Meanwhile, DNN has been applied to many learning tasks, for example, voice and image recognitions [15]. For example, since 2011, Microsoft and Google’s speech recognition research team achieved a voice recognition error rate reduction of 20%–30% using DNN model, stepping forward in the field of speech recognition in the past decades. In 2012, DNN technology in the ImageNet [15] evaluation task (image recognition field) improved the error rate from 26% to 15% [16].

Moreover, the automatic encoder (AE) as a DNN reproduces the input signal [17, 18]. Its main principle is that there is a given input; it first encodes the input signal using an encoder and then decodes the encoded signal using a decoder, while achieving the minimum reconstruction error by constantly adjusting the parameters of encoder and decoder [19]. Additionally, there are some improvements to AE, for example, sparse AE and denoising AE [17, 18]. The performance of some machine learning algorithms could be further improved through the use of those AEs [20].

Recently, deep learning methods have a significant impact on the field of natural language processing (NLP) [11, 21].

1.3. Status Analysis

Due to the complex feature of large text data, and different effects of noise, the performance is not satisfactory when dealing with large dataset using traditional text classification algorithms.
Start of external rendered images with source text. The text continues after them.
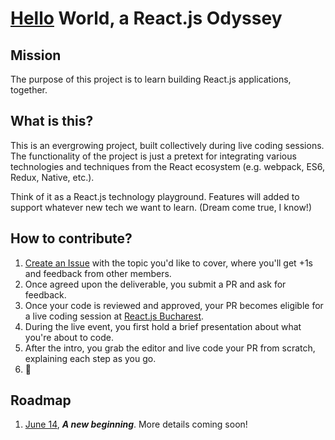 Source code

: # [Hello](https://www.youtube.com/watch?v=PUjvaMWKeBI) World, a React.js Odyssey

## Mission
The purpose of this project is to learn building React.js applications, together.

## What is this?
This is an evergrowing project, built collectively during live coding sessions. The functionality of the project is just a pretext for integrating various technologies and techniques from the React ecosystem (e.g. webpack, ES6, Redux, Native, etc.). 

Think of it as a React.js technology playground. Features will added to support whatever new tech we want to learn. (Dream come true, I know!)

## How to contribute?
1. [Create an Issue](https://github.com/react-bucharest/hello-world/issues/new) with the topic you'd like to cover, where you'll get +1s and feedback from other members.
2. Once agreed upon the deliverable, you submit a PR and ask for feedback.
3. Once your code is reviewed and approved, your PR becomes eligible for a live coding session at [React.js Bucharest](https://www.facebook.com/groups/1633618413528676/).
4. During the live event, you first hold a brief presentation about what you're about to code.
5. After the intro, you grab the editor and live code your PR from scratch, explaining each step as you go.
6. :tada:

## Roadmap
1. [June 14](https://www.facebook.com/events/305883106410467/), **_A new beginning_**. More details coming soon!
More recently, deep learning has been applied to a series of classification issues with multiple modes successfully. Then, the user can effectively extract the complex semantic relations of the text by using deep learning-based methods [11, 22]. With the popularity of deep learning algorithms, DNN has some advantages in dealing with large-scale dataset. In this article, motivated by DNN, the denoising deep neural network (DDNN) is designed and the feature extraction is conducted by using this model.

For the shallow text representation (feature selection), there is a problem of missing semantics. For the deep text representation of the model based on the linear calculation, the selection of the threshold is added to the classifier training, which actually destroys the self-taught learning ability of the text. Meanwhile, for text classification of multilabel and multicategory, there is also a problem of ignoring label dependencies and lack of generalizing ability. To cope with the above problems, some improvements are achieved through deep learning methods. For example, a two-layer replicated softmax model (RSM) was proposed in [23], which is better than latent Dirichlet allocation (LDA), that is, a semantically consistent topic model [24]. However, the model is designed using weighted sharing technique and there are only two layers. In the process of dimension reduction, the missing information of documents is relatively larger, and the ability of noise handling is poor, resulting in little difference between different documents using the model.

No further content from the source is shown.